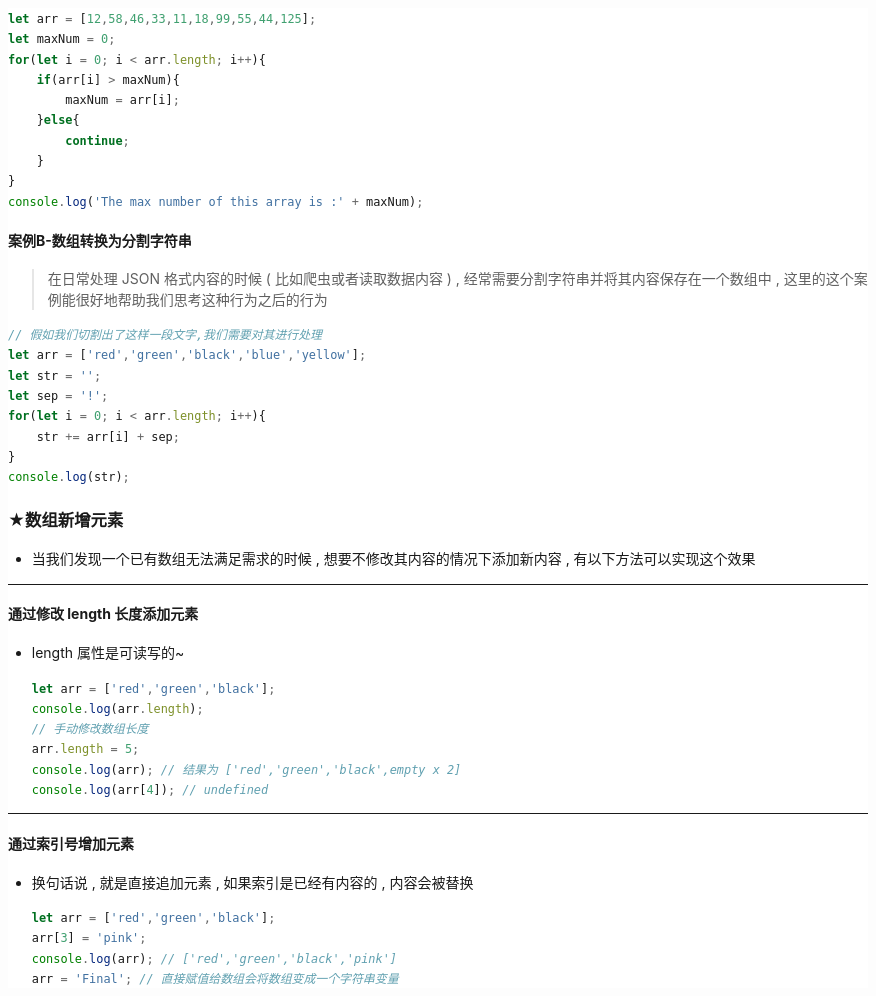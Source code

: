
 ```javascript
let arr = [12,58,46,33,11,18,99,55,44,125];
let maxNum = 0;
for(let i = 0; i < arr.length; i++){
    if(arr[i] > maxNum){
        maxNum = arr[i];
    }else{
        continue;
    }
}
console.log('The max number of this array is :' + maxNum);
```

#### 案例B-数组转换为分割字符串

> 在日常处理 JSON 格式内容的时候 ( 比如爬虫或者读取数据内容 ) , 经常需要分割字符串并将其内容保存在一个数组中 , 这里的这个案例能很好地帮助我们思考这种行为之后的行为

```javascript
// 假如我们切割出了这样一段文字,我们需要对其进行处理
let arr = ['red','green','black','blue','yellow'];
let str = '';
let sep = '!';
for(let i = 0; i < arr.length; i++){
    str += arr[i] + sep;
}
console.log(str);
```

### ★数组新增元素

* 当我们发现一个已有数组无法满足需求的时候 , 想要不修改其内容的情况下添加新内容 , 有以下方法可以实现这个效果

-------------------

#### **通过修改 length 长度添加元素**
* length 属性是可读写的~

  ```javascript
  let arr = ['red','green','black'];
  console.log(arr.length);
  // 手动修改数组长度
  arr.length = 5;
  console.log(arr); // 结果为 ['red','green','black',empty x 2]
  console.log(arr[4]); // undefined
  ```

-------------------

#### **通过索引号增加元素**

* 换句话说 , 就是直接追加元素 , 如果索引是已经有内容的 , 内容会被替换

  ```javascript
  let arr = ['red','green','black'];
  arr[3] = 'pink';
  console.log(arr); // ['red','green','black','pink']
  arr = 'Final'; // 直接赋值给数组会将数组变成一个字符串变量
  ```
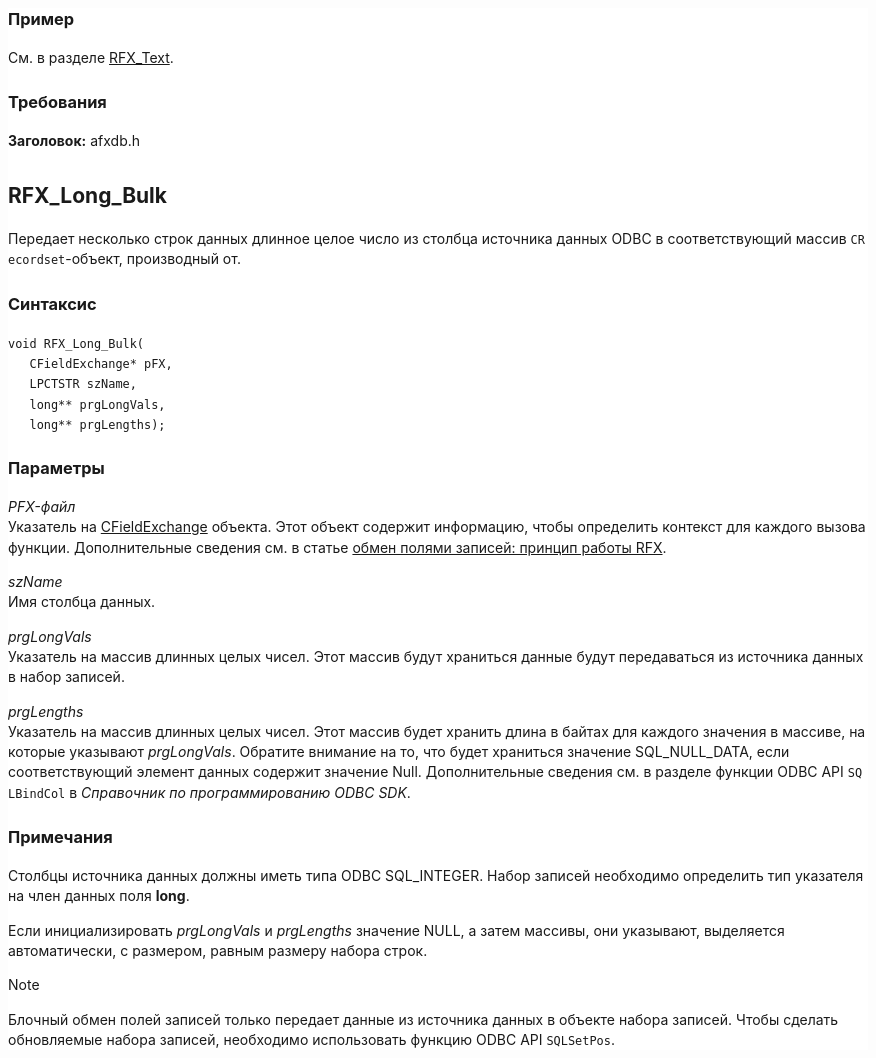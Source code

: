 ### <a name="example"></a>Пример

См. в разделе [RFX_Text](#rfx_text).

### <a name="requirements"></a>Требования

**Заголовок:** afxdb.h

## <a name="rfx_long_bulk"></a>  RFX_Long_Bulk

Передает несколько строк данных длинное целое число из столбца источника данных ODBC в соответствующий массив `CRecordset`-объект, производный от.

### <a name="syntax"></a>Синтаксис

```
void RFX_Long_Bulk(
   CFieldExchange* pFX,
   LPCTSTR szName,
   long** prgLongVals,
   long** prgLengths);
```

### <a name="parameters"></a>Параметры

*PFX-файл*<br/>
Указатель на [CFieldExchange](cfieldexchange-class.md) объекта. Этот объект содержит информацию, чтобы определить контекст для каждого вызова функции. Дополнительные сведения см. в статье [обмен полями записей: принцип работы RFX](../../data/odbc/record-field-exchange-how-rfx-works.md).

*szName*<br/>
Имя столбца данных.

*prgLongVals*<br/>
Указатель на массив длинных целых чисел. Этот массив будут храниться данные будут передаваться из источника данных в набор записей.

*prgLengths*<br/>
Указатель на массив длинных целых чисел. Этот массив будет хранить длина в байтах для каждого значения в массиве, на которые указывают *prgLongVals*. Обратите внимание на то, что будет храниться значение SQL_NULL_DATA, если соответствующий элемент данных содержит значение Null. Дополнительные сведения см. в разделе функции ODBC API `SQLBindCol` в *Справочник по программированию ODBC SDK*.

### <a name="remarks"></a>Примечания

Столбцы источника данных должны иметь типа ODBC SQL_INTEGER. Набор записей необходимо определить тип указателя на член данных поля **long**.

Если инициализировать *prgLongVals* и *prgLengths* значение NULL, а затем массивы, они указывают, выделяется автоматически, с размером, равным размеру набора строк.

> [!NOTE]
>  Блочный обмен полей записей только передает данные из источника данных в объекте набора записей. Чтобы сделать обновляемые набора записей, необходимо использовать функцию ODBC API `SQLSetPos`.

■ **Problem description**: The material must be restated verbatim. Its pictures must be omitted.

■ **Your response**:
Source code

:
 ```javascript
let arr = [12,58,46,33,11,18,99,55,44,125];
let maxNum = 0;
for(let i = 0; i < arr.length; i++){
    if(arr[i] > maxNum){
        maxNum = arr[i];
    }else{
        continue;
    }
}
console.log('The max number of this array is :' + maxNum);
```

#### 案例B-数组转换为分割字符串

> 在日常处理 JSON 格式内容的时候 ( 比如爬虫或者读取数据内容 ) , 经常需要分割字符串并将其内容保存在一个数组中 , 这里的这个案例能很好地帮助我们思考这种行为之后的行为

```javascript
// 假如我们切割出了这样一段文字,我们需要对其进行处理
let arr = ['red','green','black','blue','yellow'];
let str = '';
let sep = '!';
for(let i = 0; i < arr.length; i++){
    str += arr[i] + sep;
}
console.log(str);
```

### ★数组新增元素

* 当我们发现一个已有数组无法满足需求的时候 , 想要不修改其内容的情况下添加新内容 , 有以下方法可以实现这个效果

-------------------

#### **通过修改 length 长度添加元素**
* length 属性是可读写的~

  ```javascript
  let arr = ['red','green','black'];
  console.log(arr.length);
  // 手动修改数组长度
  arr.length = 5;
  console.log(arr); // 结果为 ['red','green','black',empty x 2]
  console.log(arr[4]); // undefined
  ```

-------------------

#### **通过索引号增加元素**

* 换句话说 , 就是直接追加元素 , 如果索引是已经有内容的 , 内容会被替换

  ```javascript
  let arr = ['red','green','black'];
  arr[3] = 'pink';
  console.log(arr); // ['red','green','black','pink']
  arr = 'Final'; // 直接赋值给数组会将数组变成一个字符串变量
  ```
Source code

: ### <a name="example"></a>Пример

См. в разделе [RFX_Text](#rfx_text).

### <a name="requirements"></a>Требования

**Заголовок:** afxdb.h

## <a name="rfx_long_bulk"></a>  RFX_Long_Bulk

Передает несколько строк данных длинное целое число из столбца источника данных ODBC в соответствующий массив `CRecordset`-объект, производный от.

### <a name="syntax"></a>Синтаксис

```
void RFX_Long_Bulk(
   CFieldExchange* pFX,
   LPCTSTR szName,
   long** prgLongVals,
   long** prgLengths);
```

### <a name="parameters"></a>Параметры

*PFX-файл*<br/>
Указатель на [CFieldExchange](cfieldexchange-class.md) объекта. Этот объект содержит информацию, чтобы определить контекст для каждого вызова функции. Дополнительные сведения см. в статье [обмен полями записей: принцип работы RFX](../../data/odbc/record-field-exchange-how-rfx-works.md).

*szName*<br/>
Имя столбца данных.

*prgLongVals*<br/>
Указатель на массив длинных целых чисел. Этот массив будут храниться данные будут передаваться из источника данных в набор записей.

*prgLengths*<br/>
Указатель на массив длинных целых чисел. Этот массив будет хранить длина в байтах для каждого значения в массиве, на которые указывают *prgLongVals*. Обратите внимание на то, что будет храниться значение SQL_NULL_DATA, если соответствующий элемент данных содержит значение Null. Дополнительные сведения см. в разделе функции ODBC API `SQLBindCol` в *Справочник по программированию ODBC SDK*.

### <a name="remarks"></a>Примечания

Столбцы источника данных должны иметь типа ODBC SQL_INTEGER. Набор записей необходимо определить тип указателя на член данных поля **long**.

Если инициализировать *prgLongVals* и *prgLengths* значение NULL, а затем массивы, они указывают, выделяется автоматически, с размером, равным размеру набора строк.

> [!NOTE]
>  Блочный обмен полей записей только передает данные из источника данных в объекте набора записей. Чтобы сделать обновляемые набора записей, необходимо использовать функцию ODBC API `SQLSetPos`.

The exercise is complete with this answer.